Me: Again, ignore and redirect. Wow, Laird, look at all the colorful ribbons!
Laird: She made a fart, Mommy (this time she heard him).
Me: Not at all prepared to deal with such a situation so early in his years, I now explain that it isn’t polite (generally) to point out when other people fart. Because, a lot of things sound like farts, but are not farts. Blah, blah, blah. A few weeks after this incident, he reminded me that “we don’t say when people fart.”
After getting home from work
Me: Laird, did you have a good day? How was Liz’s (babysitter) house?
Laird, smiling: Oh good, I didn’t hit Sophie (Liz’s daughter).
Me, clarifying: You didn’t hit Sophie?
Laird: Yeah, I didn’t hit Sophie!
At the dinner table
Me: Laird, you have beautiful eyes.
Laird: I know.
Talking about Baby L
Me: Mommy has a baby in her tummy.
Laird (looking down at his belly): I have a baby too!
Me: Oh, you do? What’s her name?
Laird: Baby Lilah.
Me: Oh, okay.
Later, I retell this story to Curt, who then informs me that Lilah is, in fact, the babysitter’s cat.

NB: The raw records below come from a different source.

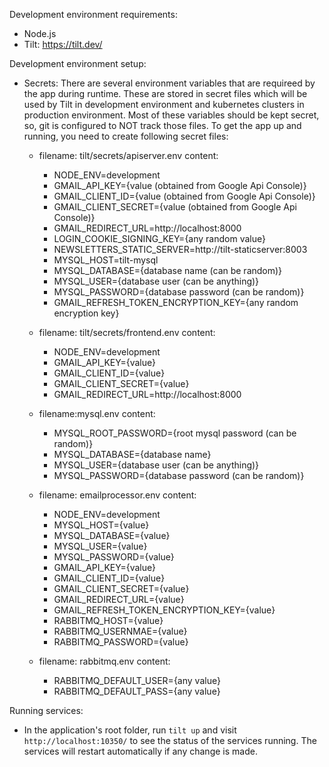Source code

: Development environment requirements:

- Node.js
- Tilt: https://tilt.dev/

Development environment setup:

- Secrets:
  There are several environment variables that are requireed by the app during runtime. These are stored in secret files which will be used by Tilt in development environment and kubernetes clusters in production environment. Most of these variables should be kept secret, so, git is configured to NOT track those files. To get the app up and running, you need to create following secret files:

  - filename: tilt/secrets/apiserver.env
    content:

    - NODE_ENV=development
    - GMAIL_API_KEY={value (obtained from Google Api Console)}
    - GMAIL_CLIENT_ID={value (obtained from Google Api Console)}
    - GMAIL_CLIENT_SECRET={value (obtained from Google Api Console)}
    - GMAIL_REDIRECT_URL=http://localhost:8000
    - LOGIN_COOKIE_SIGNING_KEY={any random value}
    - NEWSLETTERS_STATIC_SERVER=http://tilt-staticserver:8003
    - MYSQL_HOST=tilt-mysql
    - MYSQL_DATABASE={database name (can be random)}
    - MYSQL_USER={database user (can be anything)}
    - MYSQL_PASSWORD={database password (can be random)}
    - GMAIL_REFRESH_TOKEN_ENCRYPTION_KEY={any random encryption key}

  - filename: tilt/secrets/frontend.env
    content:

    - NODE_ENV=development
    - GMAIL_API_KEY={value}
    - GMAIL_CLIENT_ID={value}
    - GMAIL_CLIENT_SECRET={value}
    - GMAIL_REDIRECT_URL=http://localhost:8000

  - filename:mysql.env
    content:

    - MYSQL_ROOT_PASSWORD={root mysql password (can be random)}
    - MYSQL_DATABASE={database name}
    - MYSQL_USER={database user (can be anything)}
    - MYSQL_PASSWORD={database password (can be random)}

  - filename: emailprocessor.env
    content:

    - NODE_ENV=development
    - MYSQL_HOST={value}
    - MYSQL_DATABASE={value}
    - MYSQL_USER={value}
    - MYSQL_PASSWORD={value}
    - GMAIL_API_KEY={value}
    - GMAIL_CLIENT_ID={value}
    - GMAIL_CLIENT_SECRET={value}
    - GMAIL_REDIRECT_URL={value}
    - GMAIL_REFRESH_TOKEN_ENCRYPTION_KEY={value}
    - RABBITMQ_HOST={value}
    - RABBITMQ_USERNMAE={value}
    - RABBITMQ_PASSWORD={value}

  - filename: rabbitmq.env
    content:
    - RABBITMQ_DEFAULT_USER={any value}
    - RABBITMQ_DEFAULT_PASS={any value}

Running services:

- In the application's root folder, run `tilt up` and visit `http://localhost:10350/` to see the status of the services running. The services will restart automatically if any change is made.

Getting ready to leave the house:
Me: C’mon, dude, we gotta go.
Laird: I’m not dude. I’m Laird.
Laird’s potty accident
Curt: Go potty, Laird, we’re going.
A couple minutes later…
Curt: Did you go potty, Laird? Where are your pants and undies?
Laird: They’re dirty, they’re in the washer.
Curt: They’re not dirty, they’re fine, let’s put them back on.
Laird: No, they’re dirty.
Curt goes to the washer and finds Laird’s little undies and pants soaked with pee. 🙂 Apparently, he didn’t make it and was cleaning up his own mess.